:: TASK ::
Search the records for the string "путём". Copy each line where it occurs.
■ ■ ■ ■ ■ ■ ■
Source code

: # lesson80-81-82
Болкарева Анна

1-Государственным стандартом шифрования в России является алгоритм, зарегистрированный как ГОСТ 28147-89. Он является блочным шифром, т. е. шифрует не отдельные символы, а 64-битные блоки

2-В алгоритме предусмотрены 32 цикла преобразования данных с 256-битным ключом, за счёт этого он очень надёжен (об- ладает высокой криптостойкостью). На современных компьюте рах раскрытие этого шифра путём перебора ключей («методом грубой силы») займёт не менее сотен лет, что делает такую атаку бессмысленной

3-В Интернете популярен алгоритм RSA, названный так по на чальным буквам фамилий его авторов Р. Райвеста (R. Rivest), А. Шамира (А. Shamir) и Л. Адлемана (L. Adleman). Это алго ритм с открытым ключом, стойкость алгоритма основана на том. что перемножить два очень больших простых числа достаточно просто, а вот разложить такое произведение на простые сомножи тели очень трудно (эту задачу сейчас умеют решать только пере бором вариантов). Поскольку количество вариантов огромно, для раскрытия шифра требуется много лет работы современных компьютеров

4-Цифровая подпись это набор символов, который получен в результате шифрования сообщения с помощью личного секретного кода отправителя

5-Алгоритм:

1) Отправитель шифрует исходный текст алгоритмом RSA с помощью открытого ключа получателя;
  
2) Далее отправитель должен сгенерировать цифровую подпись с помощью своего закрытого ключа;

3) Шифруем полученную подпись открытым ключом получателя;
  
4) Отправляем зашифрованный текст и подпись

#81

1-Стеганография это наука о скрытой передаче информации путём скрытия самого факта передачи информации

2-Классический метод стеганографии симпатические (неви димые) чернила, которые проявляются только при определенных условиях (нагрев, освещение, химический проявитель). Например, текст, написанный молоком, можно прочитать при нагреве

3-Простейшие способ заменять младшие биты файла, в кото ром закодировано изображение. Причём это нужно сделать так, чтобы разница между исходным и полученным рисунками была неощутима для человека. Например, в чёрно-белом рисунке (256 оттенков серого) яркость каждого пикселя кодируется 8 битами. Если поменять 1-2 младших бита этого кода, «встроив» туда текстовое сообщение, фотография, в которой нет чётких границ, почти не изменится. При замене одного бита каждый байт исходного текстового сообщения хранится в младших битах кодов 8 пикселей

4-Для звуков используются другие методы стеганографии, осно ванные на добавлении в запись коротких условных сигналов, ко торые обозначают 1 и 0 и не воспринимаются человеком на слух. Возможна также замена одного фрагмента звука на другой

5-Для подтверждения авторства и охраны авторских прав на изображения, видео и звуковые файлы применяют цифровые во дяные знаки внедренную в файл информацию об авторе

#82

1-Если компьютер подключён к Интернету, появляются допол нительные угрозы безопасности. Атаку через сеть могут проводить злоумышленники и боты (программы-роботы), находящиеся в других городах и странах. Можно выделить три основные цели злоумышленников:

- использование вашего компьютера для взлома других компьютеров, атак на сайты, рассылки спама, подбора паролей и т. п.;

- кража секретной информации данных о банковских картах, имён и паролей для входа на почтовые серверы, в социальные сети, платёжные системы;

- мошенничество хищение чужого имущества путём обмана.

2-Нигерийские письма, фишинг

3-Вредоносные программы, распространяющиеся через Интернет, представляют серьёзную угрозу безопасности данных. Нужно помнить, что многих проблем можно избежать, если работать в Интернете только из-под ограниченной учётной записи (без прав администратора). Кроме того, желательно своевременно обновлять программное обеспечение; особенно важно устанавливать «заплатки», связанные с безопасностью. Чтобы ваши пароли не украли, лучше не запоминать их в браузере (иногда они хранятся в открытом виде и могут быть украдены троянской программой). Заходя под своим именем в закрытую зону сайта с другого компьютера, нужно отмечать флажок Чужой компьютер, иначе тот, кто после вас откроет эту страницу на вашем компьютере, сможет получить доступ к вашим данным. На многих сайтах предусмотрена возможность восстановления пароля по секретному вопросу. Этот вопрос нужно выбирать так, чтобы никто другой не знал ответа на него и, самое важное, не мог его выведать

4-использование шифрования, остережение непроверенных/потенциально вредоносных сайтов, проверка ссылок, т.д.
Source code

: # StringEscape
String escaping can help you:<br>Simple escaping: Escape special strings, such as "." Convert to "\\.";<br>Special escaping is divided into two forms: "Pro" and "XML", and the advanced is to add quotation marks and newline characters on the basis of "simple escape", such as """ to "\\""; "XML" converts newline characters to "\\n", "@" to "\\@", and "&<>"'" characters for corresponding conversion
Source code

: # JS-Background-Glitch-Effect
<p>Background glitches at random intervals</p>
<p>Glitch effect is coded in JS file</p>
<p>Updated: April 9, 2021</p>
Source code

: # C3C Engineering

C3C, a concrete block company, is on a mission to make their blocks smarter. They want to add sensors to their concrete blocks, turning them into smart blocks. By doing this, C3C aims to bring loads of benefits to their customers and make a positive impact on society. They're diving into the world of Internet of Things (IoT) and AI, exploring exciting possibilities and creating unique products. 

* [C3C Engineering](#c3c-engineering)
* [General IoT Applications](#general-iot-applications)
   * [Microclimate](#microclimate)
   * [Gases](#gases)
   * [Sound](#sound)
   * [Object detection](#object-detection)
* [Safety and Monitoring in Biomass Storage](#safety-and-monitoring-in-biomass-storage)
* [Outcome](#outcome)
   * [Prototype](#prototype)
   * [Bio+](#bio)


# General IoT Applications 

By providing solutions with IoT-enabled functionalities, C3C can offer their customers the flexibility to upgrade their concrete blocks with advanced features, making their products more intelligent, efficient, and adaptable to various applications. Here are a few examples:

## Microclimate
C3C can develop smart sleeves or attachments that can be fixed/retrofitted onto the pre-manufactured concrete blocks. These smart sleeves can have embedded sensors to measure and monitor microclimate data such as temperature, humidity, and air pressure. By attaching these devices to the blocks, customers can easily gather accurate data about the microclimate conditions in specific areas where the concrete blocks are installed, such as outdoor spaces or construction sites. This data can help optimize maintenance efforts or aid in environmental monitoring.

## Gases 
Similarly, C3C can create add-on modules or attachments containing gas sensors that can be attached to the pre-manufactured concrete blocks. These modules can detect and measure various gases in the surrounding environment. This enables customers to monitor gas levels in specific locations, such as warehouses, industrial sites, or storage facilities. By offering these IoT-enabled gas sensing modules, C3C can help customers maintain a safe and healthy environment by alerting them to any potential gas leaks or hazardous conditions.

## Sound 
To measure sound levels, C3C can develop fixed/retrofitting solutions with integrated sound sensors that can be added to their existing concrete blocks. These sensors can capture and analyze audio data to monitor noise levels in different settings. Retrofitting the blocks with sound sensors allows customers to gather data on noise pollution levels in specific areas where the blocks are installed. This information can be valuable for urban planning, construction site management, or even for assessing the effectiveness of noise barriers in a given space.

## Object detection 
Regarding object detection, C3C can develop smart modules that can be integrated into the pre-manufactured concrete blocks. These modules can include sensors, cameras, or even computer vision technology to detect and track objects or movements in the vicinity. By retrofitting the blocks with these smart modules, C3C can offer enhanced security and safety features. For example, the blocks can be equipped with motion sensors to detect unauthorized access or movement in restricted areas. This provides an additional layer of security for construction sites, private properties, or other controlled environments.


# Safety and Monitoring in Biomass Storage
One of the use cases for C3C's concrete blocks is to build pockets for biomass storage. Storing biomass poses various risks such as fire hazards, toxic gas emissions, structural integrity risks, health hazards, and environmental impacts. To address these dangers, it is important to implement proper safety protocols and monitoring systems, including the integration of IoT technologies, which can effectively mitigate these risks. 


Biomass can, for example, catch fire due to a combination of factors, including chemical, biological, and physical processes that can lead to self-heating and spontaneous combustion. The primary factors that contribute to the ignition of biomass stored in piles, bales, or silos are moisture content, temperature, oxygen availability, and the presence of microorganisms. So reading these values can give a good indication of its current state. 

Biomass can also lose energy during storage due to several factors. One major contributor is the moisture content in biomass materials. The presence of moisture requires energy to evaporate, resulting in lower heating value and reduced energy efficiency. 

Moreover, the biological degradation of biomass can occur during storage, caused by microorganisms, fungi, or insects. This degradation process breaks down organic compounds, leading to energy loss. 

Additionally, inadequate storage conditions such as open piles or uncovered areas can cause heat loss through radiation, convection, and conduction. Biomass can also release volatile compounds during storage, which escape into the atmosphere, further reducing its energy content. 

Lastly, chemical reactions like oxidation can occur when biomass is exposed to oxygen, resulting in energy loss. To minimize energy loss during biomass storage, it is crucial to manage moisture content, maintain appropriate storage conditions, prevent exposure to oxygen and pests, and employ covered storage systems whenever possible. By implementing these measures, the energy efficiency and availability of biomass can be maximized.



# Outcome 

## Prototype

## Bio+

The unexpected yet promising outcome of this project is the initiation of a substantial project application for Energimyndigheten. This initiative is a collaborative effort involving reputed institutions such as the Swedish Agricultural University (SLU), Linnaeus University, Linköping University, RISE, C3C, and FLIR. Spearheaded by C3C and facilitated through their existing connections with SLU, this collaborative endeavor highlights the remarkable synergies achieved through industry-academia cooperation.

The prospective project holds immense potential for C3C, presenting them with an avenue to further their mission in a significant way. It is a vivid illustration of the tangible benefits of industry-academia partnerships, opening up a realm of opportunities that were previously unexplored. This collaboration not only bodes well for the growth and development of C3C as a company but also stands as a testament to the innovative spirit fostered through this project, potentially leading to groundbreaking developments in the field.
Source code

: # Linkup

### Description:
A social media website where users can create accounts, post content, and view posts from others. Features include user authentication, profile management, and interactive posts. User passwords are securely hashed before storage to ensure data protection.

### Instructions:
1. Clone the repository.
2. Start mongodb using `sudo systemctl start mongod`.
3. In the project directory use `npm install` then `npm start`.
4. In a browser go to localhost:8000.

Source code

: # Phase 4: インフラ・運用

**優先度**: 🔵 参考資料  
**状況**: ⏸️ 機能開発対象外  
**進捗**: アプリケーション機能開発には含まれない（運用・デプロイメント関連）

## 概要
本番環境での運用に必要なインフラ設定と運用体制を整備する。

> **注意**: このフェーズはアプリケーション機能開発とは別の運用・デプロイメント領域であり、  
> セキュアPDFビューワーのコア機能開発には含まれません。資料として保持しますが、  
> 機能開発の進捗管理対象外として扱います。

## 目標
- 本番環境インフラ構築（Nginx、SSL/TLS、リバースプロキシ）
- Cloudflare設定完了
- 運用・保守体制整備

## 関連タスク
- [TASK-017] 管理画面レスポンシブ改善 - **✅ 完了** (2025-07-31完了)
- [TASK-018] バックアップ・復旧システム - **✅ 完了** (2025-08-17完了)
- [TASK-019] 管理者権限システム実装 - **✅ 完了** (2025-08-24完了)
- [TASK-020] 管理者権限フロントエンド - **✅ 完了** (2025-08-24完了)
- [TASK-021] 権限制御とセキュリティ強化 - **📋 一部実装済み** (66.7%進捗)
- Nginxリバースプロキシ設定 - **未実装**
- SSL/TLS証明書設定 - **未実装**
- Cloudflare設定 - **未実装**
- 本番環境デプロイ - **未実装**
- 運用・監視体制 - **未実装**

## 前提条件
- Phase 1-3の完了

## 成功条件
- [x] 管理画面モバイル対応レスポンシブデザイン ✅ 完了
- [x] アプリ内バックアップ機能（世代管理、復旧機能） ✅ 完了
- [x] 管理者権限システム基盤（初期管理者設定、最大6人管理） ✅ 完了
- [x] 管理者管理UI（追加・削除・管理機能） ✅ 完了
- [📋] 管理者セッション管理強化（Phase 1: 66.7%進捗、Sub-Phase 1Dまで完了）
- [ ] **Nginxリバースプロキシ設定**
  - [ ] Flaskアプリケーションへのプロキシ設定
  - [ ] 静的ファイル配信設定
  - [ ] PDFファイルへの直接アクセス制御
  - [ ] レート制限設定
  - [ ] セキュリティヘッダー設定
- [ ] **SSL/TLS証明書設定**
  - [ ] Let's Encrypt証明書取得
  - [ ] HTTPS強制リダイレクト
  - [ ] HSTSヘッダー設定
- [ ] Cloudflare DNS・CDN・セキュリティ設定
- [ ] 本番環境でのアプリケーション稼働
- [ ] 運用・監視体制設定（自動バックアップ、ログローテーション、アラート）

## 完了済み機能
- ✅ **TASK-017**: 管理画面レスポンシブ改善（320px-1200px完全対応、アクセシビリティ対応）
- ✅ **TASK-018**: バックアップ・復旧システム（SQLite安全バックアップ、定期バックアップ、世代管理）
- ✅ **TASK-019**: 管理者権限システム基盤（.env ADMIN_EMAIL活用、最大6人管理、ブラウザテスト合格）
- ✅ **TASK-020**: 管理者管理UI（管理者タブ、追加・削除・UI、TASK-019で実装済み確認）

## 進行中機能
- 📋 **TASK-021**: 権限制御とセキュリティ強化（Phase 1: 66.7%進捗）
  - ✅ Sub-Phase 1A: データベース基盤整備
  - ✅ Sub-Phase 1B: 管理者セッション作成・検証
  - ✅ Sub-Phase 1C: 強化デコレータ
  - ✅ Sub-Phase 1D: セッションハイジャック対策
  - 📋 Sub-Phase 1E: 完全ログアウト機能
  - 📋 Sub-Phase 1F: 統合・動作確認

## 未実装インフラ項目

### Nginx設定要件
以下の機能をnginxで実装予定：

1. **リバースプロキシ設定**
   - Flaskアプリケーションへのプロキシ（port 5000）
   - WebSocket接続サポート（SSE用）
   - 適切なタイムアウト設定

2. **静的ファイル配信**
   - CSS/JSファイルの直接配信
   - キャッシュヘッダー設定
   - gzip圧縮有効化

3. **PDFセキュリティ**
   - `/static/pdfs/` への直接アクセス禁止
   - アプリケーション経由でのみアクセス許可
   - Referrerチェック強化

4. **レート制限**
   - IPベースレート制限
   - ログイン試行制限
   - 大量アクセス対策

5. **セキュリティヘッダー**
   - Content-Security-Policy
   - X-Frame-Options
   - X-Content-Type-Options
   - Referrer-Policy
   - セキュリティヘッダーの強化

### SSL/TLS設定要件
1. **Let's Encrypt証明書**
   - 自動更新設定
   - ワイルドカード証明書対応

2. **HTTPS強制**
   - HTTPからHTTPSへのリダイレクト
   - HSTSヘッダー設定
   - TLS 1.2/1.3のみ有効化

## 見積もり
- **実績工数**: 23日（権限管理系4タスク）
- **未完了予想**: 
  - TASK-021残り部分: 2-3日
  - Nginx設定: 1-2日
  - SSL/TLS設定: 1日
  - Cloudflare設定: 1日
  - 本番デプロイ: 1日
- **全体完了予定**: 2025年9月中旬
■ ■ ■ ■ ■ ■ ■
:: EXERCISE RESPONSE ::
2-В алгоритме предусмотрены 32 цикла преобразования данных с 256-битным ключом, за счёт этого он очень надёжен (об- ладает высокой криптостойкостью). На современных компьюте рах раскрытие этого шифра путём перебора ключей («методом грубой силы») займёт не менее сотен лет, что делает такую атаку бессмысленной
1-Стеганография это наука о скрытой передаче информации путём скрытия самого факта передачи информации
- мошенничество хищение чужого имущества путём обмана.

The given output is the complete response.